Source: Netgalley/Random House – I received this in exchange for an honest review.
Publisher: Random House
Series: Seraphina #2
Edition: EARC, 608 pages
Genre: Young Adult Fantasy
Purchase: Amazon / Barnes & Noble / Book Depository*
*I receive a small monetary kickback from Amazon purchases
Seraphina took the literary world by storm with 8 starred reviews and numerous “Best of” lists. At last, her eagerly awaited sequel has arrived—and with it comes an epic battle between humans and dragons.
The kingdom of Goredd: a world where humans and dragons share life with an uneasy balance, and those few who are both human and dragon must hide the truth. Seraphina is one of these, part girl, part dragon, who is reluctantly drawn into the politics of her world. When war breaks out between the dragons and humans, she must travel the lands to find those like herself—for she has an inexplicable connection to all of them, and together they will be able to fight the dragons in powerful, magical ways.
As Seraphina gathers this motley crew, she is pursued by humans who want to stop her. But the most terrifying is another half dragon, who can creep into people’s minds and take them over. Until now, Seraphina has kept her mind safe from intruders, but that also means she’s held back her own gift. It is time to make a choice: Cling to the safety of her old life, or embrace a powerful new destiny?
Shadow Scale had me a bit worried towards the beginning. I had a difficult time getting into it and readjusting to all of the odd words and concepts, but in the end I have fully remembered why I enjoyed the first book so much and now I have nothing but love for it.
Shadow Scale picks up around three months after the events of Seraphina and starts off rather slow. The tension between Goredd and the Old Ard is becoming increasingly violent and a plan has been formed to find all of the half dragons they can and try to put a stop to the fighting. Most of this book focuses on Seraphina’s travels to find the others and we get a look at the rest of the world other than Goredd. I loved seeing the differences in each place as well as how differently each treated the half-dragons, and of all of the Polyphria shines the brightest. We also get to see other half dragons besides those we finally met in the latter half of Seraphina (Abdo, Dame Okra, and Lars), and they are incredibly varied in their appearances and personalities. One such the half dragon who can worm her way into other people’s minds. I don’t want to say too much about her, for fear of spoilers, but she is one seriously fierce and messed up woman and part of me really loves her for it.

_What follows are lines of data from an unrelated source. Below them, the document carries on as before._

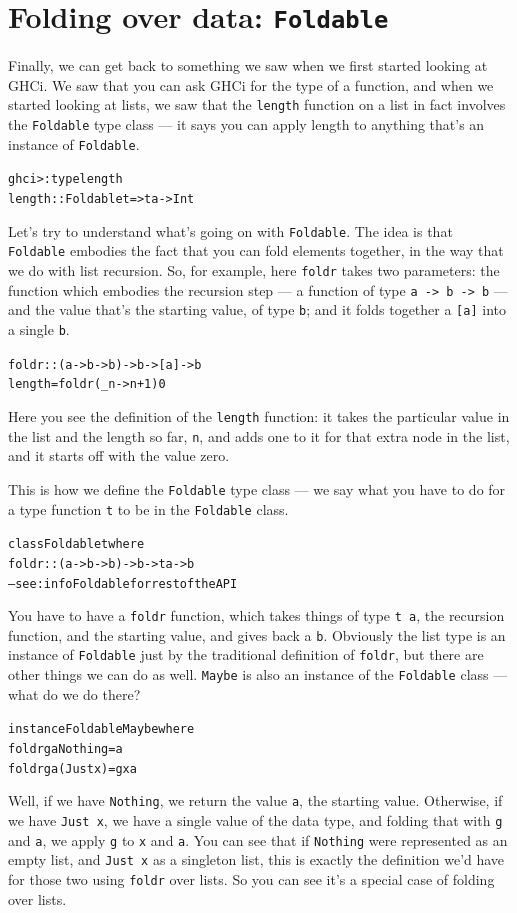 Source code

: \section{Folding over data: \texttt{Foldable}}
\label{foldable}

Finally, we can get back to something we saw when we first started looking at GHCi. We saw that you can ask GHCi for the type of a function, and when we started looking at lists, we saw that the \texttt{length} function on a list in fact involves the \texttt{Foldable} type class — it says you can apply length to anything that's an instance of \texttt{Foldable}. 
\begin{alltt}
ghci> :type length
length :: Foldable t => t a -> Int
\end{alltt}
Let's try to understand what's going on with \texttt{Foldable}. 
The idea is that \texttt{Foldable} embodies the fact that you can fold elements together, in the way that we do with list recursion. So, for example, here \texttt{foldr} takes two parameters: the function which embodies the recursion step — a function of type \texttt{a -> b -> b} — and the value that's the starting value, of type \texttt{b}; and it folds together a \texttt{[a]} into a single \texttt{b}. 
\begin{alltt}
foldr :: (a -> b -> b) -> b -> [a] -> b
length = foldr (\bs{}\_ n -> n+1) 0
\end{alltt}
Here you see the definition of the \texttt{length} function: it takes the particular value in the list and the length so far, \texttt{n}, and adds one to it for that extra node in the list, and it starts off with the value zero. 

This is how we define the \texttt{Foldable} type class — we say what you have to do for a type function \texttt{t} to be in the \texttt{Foldable} class.
\begin{alltt}
class Foldable t where
  foldr :: (a -> b -> b) -> b -> t a -> b
  -- see :info Foldable for rest of the API
\end{alltt}
You have to have a \texttt{foldr} function, which takes things of type \texttt{t a}, the recursion function, and the starting value, and gives back a \texttt{b}. Obviously the list type is an instance of \texttt{Foldable} just by the traditional definition of \texttt{foldr}, but there are other things we can do as well. \texttt{Maybe} is also an instance of the \texttt{Foldable} class — what do we do there?
\begin{alltt}
instance Foldable Maybe where
  foldr g a Nothing  = a
  foldr g a (Just x) = g x a
\end{alltt}
Well, if we have \texttt{Nothing}, we return the value \texttt{a}, the starting value. Otherwise, if we have \texttt{Just x}, we have a single value of the data type, and folding that with \texttt{g} and \texttt{a}, we apply \texttt{g} to \texttt{x} and \texttt{a}. You can see that if \texttt{Nothing} were represented as an empty list, and \texttt{Just x} as a singleton list, this is exactly the definition we'd have for those two using \texttt{foldr} over lists. So you can see it's a special case of folding over lists.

There were some surprisingly additions to this which basically made me want to kiss the book and buy tons of copies to give to people, which I will also refrain from mentioning in detail but have to do with diversity and progression.I will say that the pacing in the book is comparable to a rollercoaster. It takes a while for it to make it’s way up the largest hill but once it does it sets off on a pace that absolutely refused to let me set it down for too long. I wouldn’t recommend these books to a casual fantasy reader though. If you don’t enjoy a ton of world-building, new vocabulary and a lot of characters you might want to borrow it or simply skip it for the time being. I also really appreciated the fact that the romance is not a focus in these, and that while it is present both characters involved know there are much bigger things to deal with.
I would say that Shadow Scale is a very strong sequel to Seraphina, but does require some reacquainting since it has been so long since the first book. The world building is still fantastic and the depth of the emotion and ‘humanity’ (for the lack of a better word) was more than enough to endear me to most of the characters involved. Shadow Scale is a stunning conclusion.